More recently, however, it was back to 1.6% (on February 26).
Samuel Pierson of IHS Markit, which provides the short-selling data, confirms there has been a general decline in FTSE 250 equities available for shorting, but points out that part of the higher demand a year ago was to do with certain corporate action trades. He adds that the decline in short selling could still indicate uncertainty in the economy and not necessarily more comfort.
Back in the world of long investing, WisdomTree’s Gannatti says that from the beginning of 2016 to February 22, 2018, both large and small-cap UK equities “didn’t do too badly”, even with the uncertainty of Brexit.
Measured in sterling, the FTSE 100 Index was up nearly 9% per year and the FTSE Small Cap Index was up 8.4% per year. This more than doubled the average annual performance of the MSCI EMU Index measured in euros over the same period.
However, performance was not as good as either the MSCI Emerging Markets Index or the S&P 500 Index, where returns were well into double digits, Gannatti says.
In 2019, up until February 22, the FTSE 100 Index and the FTSE Small Cap Index underperformed not only the S&P 500 and MSCI Emerging Markets, but also the MSCI EMU Indices.
Gannatti adds that from client discussions, “we don’t expect much in the way of UK-specific allocations”.
It is understandable that investors might want to limit or avoid the UK stock market at present, but it could also be a lost opportunity, if not the greatest. Colin Morton, another active manager in UK equities who works for Franklin Templeton, has also written on UK equities recently. He believes that in five or ten years’ time, Brexit may not have proven the major concern that it seems today.
“In fact,” he says, “we reckon that five years down the line, investors might look at some of these current valuations and think what a great buying opportunity it was.”
Active managers will, of course, not buy an entire index like an ETF, but be more selective about the stocks they own. Nevertheless, this is what three of them have said about FTSE stocks in recent weeks.
At the end of 2018, Sue Noffke, an active fund manager of UK equities at Schroders, wrote that should a ‘no deal’ Brexit be averted, there would likely be an upwards movement in sterling and a re-rating of the market, which would be “particularly beneficial to those UK domestic companies that have suffered a severe de-rating over the last two-and-a-half years”.
These include UK-focused banks, property companies, housebuilders, consumer discretionary areas (general retailers and leisure companies), food retailers, media agencies and utilities, which were all trading on depressed ratings, Noffke noted.
Since the beginning of the year, feelings toward UK stocks have been coloured by pessimism, according to Alex Wright, portfolio manager of the Fidelity Special Situations Fund.
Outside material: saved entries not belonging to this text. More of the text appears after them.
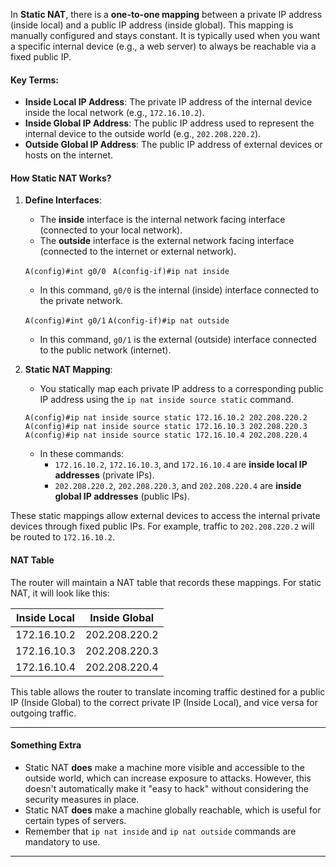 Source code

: In **Static NAT**, there is a **one-to-one mapping** between a private IP address (inside local) and a public IP address (inside global). This mapping is manually configured and stays constant. It is typically used when you want a specific internal device (e.g., a web server) to always be reachable via a fixed public IP.

#### Key Terms:

- **Inside Local IP Address**: The private IP address of the internal device inside the local network (e.g., `172.16.10.2`).
- **Inside Global IP Address**: The public IP address used to represent the internal device to the outside world (e.g., `202.208.220.2`).
- **Outside Global IP Address**: The public IP address of external devices or hosts on the internet.

#### **How Static NAT Works?**

1. **Define Interfaces**:
    - The **inside** interface is the internal network facing interface (connected to your local network).
    - The **outside** interface is the external network facing interface (connected to the internet or external network).

	`A(config)#int g0/0 `
	`A(config-if)#ip nat inside`
	- In this command, `g0/0` is the internal (inside) interface connected to the private network.
	
	`A(config)#int g0/1` 
	`A(config-if)#ip nat outside`
	- In this command, `g0/1` is the external (outside) interface connected to the public network (internet).

2. **Static NAT Mapping**:
    - You statically map each private IP address to a corresponding public IP address using the `ip nat inside source static` command.

	`A(config)#ip nat inside source static 172.16.10.2 202.208.220.2`
	`A(config)#ip nat inside source static 172.16.10.3 202.208.220.3`
	`A(config)#ip nat inside source static 172.16.10.4 202.208.220.4`

	- In these commands:
	    - `172.16.10.2`, `172.16.10.3`, and `172.16.10.4` are **inside local IP addresses** (private IPs).
	    - `202.208.220.2`, `202.208.220.3`, and `202.208.220.4` are **inside global IP addresses** (public IPs).

These static mappings allow external devices to access the internal private devices through fixed public IPs. For example, traffic to `202.208.220.2` will be routed to `172.16.10.2`.

#### **NAT Table**

The router will maintain a NAT table that records these mappings. For static NAT, it will look like this:

|Inside Local|Inside Global|
|---|---|
|172.16.10.2|202.208.220.2|
|172.16.10.3|202.208.220.3|
|172.16.10.4|202.208.220.4|

This table allows the router to translate incoming traffic destined for a public IP (Inside Global) to the correct private IP (Inside Local), and vice versa for outgoing traffic.

---

#### **Something Extra**

- Static NAT **does** make a machine more visible and accessible to the outside world, which can increase exposure to attacks. However, this doesn't automatically make it "easy to hack" without considering the security measures in place.
- Static NAT **does** make a machine globally reachable, which is useful for certain types of servers.
- Remember that `ip nat inside` and `ip nat outside` commands are mandatory to use.

---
He described the UK domestic market as “deeply unloved”. Yet he has also increased his own exposure to domestic stocks.
“Opportunities can be found across the market, among international as well as domestic businesses,” he wrote in February, saying he was struck by the sheer number of stocks across different sectors whose valuations suggest “significant asymmetry of risk and reward over the next two to three years”.
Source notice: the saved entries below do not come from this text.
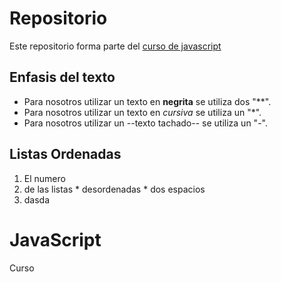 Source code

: # Repositorio
Este repositorio forma parte del [curso de javascript](https://github.com/faxa94/JavaScript)

## Enfasis del texto

* Para nosotros utilizar un texto en  **negrita** se utiliza dos "**".
* Para nosotros utilizar un texto en  *cursiva* se utiliza un "*".
* Para nosotros utilizar un --texto tachado-- se utiliza un "-".

## Listas Ordenadas

1. El numero
2. de las listas
        * desordenadas
        * dos espacios
1. dasda

# JavaScript
Curso
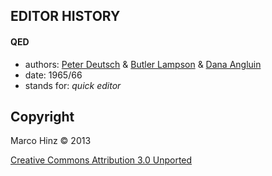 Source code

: EDITOR HISTORY
--------------

#### QED

- authors: [Peter Deutsch](http://en.wikipedia.org/wiki/L_Peter_Deutsch) &
[Butler Lampson](http://en.wikipedia.org/wiki/Butler_Lampson) &
[Dana Angluin](http://en.wikipedia.org/wiki/Dana_Angluin)
- date: 1965/66
- stands for: _quick editor_

Copyright
---------

Marco Hinz © 2013

[Creative Commons Attribution 3.0 Unported](http://creativecommons.org/licenses/by/3.0/legalcode)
Also in February, Luca Paolini, chief strategist at Pictet Asset Management, said the firm was generally overweight on emerging market-linked equities, as growth there is holding up much better than in the rest of the world and valuations look attractive.
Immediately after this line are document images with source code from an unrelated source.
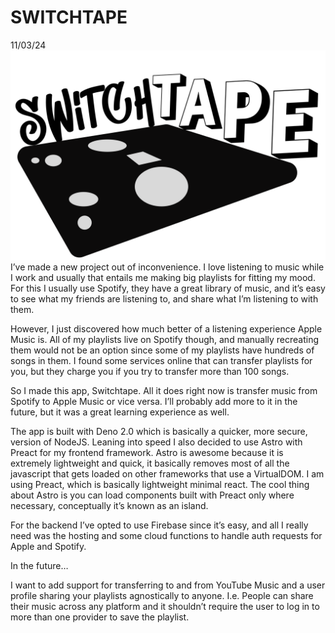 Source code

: # SWITCHTAPE
11/03/24
![Switchtapelogo](https://github.com/zill4/crispcode-io/blob/main/media/switchtape-logo-black.png?raw=true)
I’ve made a new project out of inconvenience. I love listening to music while I work and usually that entails me making big playlists for fitting my mood. For this I usually use Spotify, they have a great library of music, and it’s easy to see what my friends are listening to, and share what I’m listening to with them. 

However, I just discovered how much better of a listening experience Apple Music is. All of my playlists live on Spotify though, and manually recreating them would not be an option since some of my playlists have hundreds of songs in them. I found some services online that can transfer playlists for you, but they charge you if you try to transfer more than 100 songs.

So I made this app, Switchtape. All it does right now is transfer music from Spotify to Apple Music or vice versa. I’ll probably add more to it in the future, but it was a great learning experience  as well.

The app is built with Deno 2.0 which is basically a quicker, more secure, version of NodeJS.  Leaning into speed I also decided to use Astro with Preact for my frontend framework. Astro is awesome because it is extremely lightweight and quick, it basically removes most of all the javascript that gets loaded on other frameworks that use a VirtualDOM. I am using Preact, which is basically lightweight minimal react. The cool thing about Astro is you can load components built with Preact only where necessary, conceptually it’s known as an island.

For the backend I’ve opted to use Firebase since it’s easy, and all I really need was the hosting and some cloud functions to handle auth requests for Apple and Spotify. 

In the future…

I want to add support for transferring to and from YouTube Music and a user profile sharing your playlists agnostically to anyone. I.e. People can share their music across any platform and it shouldn’t require the user to log in to more than one provider to save the playlist.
He added: “We are also overweight UK equities. Although Brexit is a concern, UK blue-chips are attractive on several fronts.”
Larger-cap UK equities offer exposure not only to many established international firms, but also to a relatively high number of defensive stocks that typically do well in the latter stages of the economic cycle, he said.
“Plus UK equities trade at an attractive dividend yield of 5% – and payouts hit a record last year. UK stocks are also very attractively valued, whereas US equities remain expensive” Paolini added.